At 15:00 Lhermitte ordered the masts on Preneuse to be cut away and the frigate and battery then opened fire on Adamant, which was carefully sailing through the coastal shoals in an effort to engage the beached French ship. For more than two hours Hotham's ship worked its way inshore until at 17:30 it was well positioned to open fire, unleashing its broadside on the wrecked Preneuse. By 17:45 it was clear that further resistance was futile and Lhermitte struck his colours. Preneuse had surrendered, but was likely damaged beyond repair.

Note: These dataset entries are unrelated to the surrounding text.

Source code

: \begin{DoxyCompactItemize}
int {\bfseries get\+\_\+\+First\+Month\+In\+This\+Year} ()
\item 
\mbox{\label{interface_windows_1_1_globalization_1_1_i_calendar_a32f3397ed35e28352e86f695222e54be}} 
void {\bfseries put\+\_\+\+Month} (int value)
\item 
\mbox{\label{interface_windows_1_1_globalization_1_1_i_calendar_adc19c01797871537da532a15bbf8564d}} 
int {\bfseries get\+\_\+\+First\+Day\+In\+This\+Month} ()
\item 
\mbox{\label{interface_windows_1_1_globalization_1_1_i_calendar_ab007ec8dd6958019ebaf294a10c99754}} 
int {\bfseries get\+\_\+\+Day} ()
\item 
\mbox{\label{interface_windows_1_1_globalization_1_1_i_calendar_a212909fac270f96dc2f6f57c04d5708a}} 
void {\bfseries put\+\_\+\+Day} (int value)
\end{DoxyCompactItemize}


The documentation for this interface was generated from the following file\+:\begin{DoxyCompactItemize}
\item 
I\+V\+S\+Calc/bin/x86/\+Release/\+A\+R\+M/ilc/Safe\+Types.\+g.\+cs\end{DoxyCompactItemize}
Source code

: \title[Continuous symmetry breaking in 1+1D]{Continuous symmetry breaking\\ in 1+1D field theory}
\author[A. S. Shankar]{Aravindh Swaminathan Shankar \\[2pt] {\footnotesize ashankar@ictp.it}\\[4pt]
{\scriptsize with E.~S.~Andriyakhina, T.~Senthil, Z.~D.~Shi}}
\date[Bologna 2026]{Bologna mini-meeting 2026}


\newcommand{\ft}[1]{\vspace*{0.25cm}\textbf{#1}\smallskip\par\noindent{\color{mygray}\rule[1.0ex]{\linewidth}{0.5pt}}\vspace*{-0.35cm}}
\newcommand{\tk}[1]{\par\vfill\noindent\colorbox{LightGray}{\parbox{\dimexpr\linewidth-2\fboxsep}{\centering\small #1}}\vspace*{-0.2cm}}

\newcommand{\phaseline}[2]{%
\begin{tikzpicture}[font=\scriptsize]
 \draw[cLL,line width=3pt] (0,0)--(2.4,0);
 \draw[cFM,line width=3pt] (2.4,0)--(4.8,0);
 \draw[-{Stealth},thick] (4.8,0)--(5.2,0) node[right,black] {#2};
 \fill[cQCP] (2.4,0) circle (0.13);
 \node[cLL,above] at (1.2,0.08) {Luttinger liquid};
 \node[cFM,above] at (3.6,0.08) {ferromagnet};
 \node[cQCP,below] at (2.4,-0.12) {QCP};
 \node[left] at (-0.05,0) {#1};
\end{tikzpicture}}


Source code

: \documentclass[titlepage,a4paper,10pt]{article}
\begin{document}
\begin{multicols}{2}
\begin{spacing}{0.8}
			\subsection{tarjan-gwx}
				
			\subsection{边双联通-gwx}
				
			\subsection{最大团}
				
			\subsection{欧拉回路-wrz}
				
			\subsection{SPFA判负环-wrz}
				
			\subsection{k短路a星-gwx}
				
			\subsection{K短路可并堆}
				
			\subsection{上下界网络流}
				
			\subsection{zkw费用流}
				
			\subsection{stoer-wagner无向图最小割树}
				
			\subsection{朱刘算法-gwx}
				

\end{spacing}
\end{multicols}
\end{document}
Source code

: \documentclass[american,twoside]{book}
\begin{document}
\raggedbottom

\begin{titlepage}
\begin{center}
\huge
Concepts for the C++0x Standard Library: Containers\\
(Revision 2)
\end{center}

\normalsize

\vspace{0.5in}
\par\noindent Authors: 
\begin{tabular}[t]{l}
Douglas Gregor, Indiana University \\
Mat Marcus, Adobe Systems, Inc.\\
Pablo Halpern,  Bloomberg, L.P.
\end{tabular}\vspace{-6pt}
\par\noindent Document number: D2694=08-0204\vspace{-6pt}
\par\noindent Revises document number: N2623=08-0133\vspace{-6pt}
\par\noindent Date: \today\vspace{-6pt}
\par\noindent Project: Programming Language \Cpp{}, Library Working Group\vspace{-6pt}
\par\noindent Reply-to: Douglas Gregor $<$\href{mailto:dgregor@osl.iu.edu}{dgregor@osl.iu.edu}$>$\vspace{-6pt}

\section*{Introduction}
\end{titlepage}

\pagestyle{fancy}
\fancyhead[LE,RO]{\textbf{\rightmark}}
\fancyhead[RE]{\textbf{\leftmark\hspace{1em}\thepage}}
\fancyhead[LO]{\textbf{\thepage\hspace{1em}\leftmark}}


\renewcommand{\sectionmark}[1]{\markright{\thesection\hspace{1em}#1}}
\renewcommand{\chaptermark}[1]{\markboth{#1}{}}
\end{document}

Hotham and Osborn discussed the situation and determined to destroy the wreck to deny it to the French. To this end, three cutters were gathered and a boarding party under Lieutenant Edward Grey sent in to attack Preneuse at 20:00. This party came under fire from the batteries but was able to successfully access the battered French frigate at 21:00, finding that only the officers and a handful of sailors remained, the others having been given the opportunity to escape to the shore in boats rather than become prisoners of war. Among the captives was Lhermitte, who was permitted to bring his personal baggage with him before he was brought to the British squadron as a prisoner. Grey then set the wrecked ship alight before returning to Adamant, having executed his orders without losing a single man.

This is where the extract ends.